P3 – Bankruptcy: electronic service of documents (Permanence)
These figures are a non-representative sample | Permanent | Extend | Total Support | Oppose | Unsure | No view / answer | No. of comments |
---|---|---|---|---|---|---|---|
All respondents (2905) | 9.2% | 4.3% | 13.5% | 64.2% | 3.4% | 18.9% | 173 |
All giving a view (2357) | 11.3% | 5.3% | 16.6% | 79.1% | 4.2% | - | 165 |
All org responses (130) | 26.2% | 2.3% | 28.5% | 6.2% | 1.5% | 63.8% | 28 |
All orgs giving a view (47) | 72.3% | 6.4% | 78.7% | 17.0% | 4.3% | - | 25 |
Those in favour of making the provision permanent described the benefits of the electronic service of bankruptcy documents. They felt an electronic system was more cost effective, less time consuming and would expedite the insolvency process. Others who supported the proposal observed it was a welcome modernisation of the insolvency process.
“Electronic transmission of documents became an essential part of working from home and removed many of the uncertainties regarding issue and delivery when offices were not generally open to the public. Even as workforces return to the office, this reform will still be beneficial and will make communication easier. Completing forms and transmitting them electronically will be less time consuming, more straightforward, and less costly for consumers and businesses alike.” (Extract from Association of Business Recovery Professionals)
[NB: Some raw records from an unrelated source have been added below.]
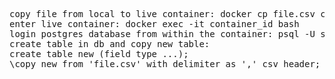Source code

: <pre>
copy file from local to live container: docker cp file.csv container:/file.csv
enter live container: docker exec -it container_id bash
login postgres database from within the container: psql -U superset -d superset
create table in db and copy new table:
create table new (field type ...);
\copy new from 'file.csv' with delimiter as ',' csv header;
</pre>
Concerns and challenges with the electronic service of bankruptcy documents were raised by those who did not support the provision being extended or made permanent. They highlighted digital exclusion, with some arguing this would be particularly relevant to those facing bankruptcy proceedings who may not have adequate resources to pay for devices and internet access. Others noted an electronic system may be inaccessible to vulnerable or disabled individuals, or those without the required digital skills. However, Citizens Advice Scotland noted that moving to an electronic system would have no implications for digital exclusion as the system used, BASYS, is not available to the public.
Some respondents suggested that hard copies are a more secure way of delivering important documents, noting that electronic methods of communication are vulnerable to interception, fraud or data protection breaches.
Those who supported an extension to the provision beyond March 2022 without permanence did so because they felt there was need for further review and analysis of the benefits and risks of this approach before making it permanent.
A point raised by many respondents with differing views on whether the provision should be extended/made permanent or not was related to proof of receipt of documents. Several respondents noted that for this system to work, there would need to be robust mechanisms in place to prove the correct individual has received and read the electronic document.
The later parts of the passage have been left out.